The result: Tens of thousands lost benefits, in many cases, they said, without any notice.
Jennifer Lord, the Royal Oak attorney representing the plaintiffs, described the ruling to Bridge Magazine on Thursday as “pretty amazing. As a practical matter, it says to me there is widespread recognition that the agency engaged in egregious conduct in the way it treated these false fraud claims.”
“I hope the agency will do the right thing and allow this case to be remanded to the Court of Claims so we can start working to help these people rebuild their lives.”
The Court of Claims is a trial court of statewide, limited jurisdiction to hear and determine all civil actions filed against the State of Michigan and its agencies.
Senate Minority Leader Jim Ananich, D-Flint, issued a statement about the ruling: “These wrongful accusations of fraud have ruined people’s lives. Since 2013, countless victims have reached out to my office with stories of going into debt, having to declare bankruptcy, and losing their homes. What Gov. Snyder’s agency did to these families is downright criminal, and the plaintiffs deserve their day in court.”
A spokesperson for UIA declined comment on the ruling.
In 2017, for instance, Detroit resident Jason Doss told Bridge that UIA had already taken $14,000 from his bank account, on a state fraud finding that he owed a total of more than $84,000.
Doss said he learned he was being penalized for fraud only after he got his first garnished check in March 2015. The garnishment appeared to be for unemployment payments he received relating to a manufacturing job six years ago – payments he had already litigated against UIA before an administrative law judge and won on appeal.

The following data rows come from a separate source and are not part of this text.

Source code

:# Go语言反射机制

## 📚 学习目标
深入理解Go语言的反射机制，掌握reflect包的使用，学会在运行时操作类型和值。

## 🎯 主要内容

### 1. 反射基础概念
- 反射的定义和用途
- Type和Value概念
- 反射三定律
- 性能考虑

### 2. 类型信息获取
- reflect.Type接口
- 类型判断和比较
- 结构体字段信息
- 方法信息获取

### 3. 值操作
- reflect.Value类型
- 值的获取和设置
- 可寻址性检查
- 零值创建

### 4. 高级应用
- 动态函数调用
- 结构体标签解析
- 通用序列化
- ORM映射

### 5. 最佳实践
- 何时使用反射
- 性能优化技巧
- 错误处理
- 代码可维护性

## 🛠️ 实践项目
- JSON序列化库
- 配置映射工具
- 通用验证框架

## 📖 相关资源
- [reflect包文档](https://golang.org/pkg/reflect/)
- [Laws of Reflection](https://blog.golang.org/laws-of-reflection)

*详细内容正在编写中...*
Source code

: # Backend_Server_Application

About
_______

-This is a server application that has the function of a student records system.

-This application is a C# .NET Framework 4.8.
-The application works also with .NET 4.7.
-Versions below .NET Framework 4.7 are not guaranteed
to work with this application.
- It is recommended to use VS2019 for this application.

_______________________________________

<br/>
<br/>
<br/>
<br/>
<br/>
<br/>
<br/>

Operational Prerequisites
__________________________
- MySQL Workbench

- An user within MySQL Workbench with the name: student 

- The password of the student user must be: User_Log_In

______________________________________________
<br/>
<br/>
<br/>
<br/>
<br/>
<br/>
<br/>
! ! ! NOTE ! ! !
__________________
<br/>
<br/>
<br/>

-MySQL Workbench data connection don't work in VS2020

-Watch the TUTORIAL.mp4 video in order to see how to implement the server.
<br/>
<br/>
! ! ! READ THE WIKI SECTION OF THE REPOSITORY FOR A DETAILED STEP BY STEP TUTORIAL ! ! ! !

Michigan’s unemployment system, which pays out $1.7 billion in benefits a year, is funded by taxes on employers for workers who are laid off and meet state standards for length of employment and earnings.
Due to the UIA computer system, called MiDAS, state fraud cases soared, more than tripling, from 7,164 in 2013 to 23,385 in 2014 and 25,472 in 2015.
A 2017 agency internal review in December found that nearly 21,000 workers — 93 percent of the cases reviewed — had been falsely accused of fraud over a 22-month period.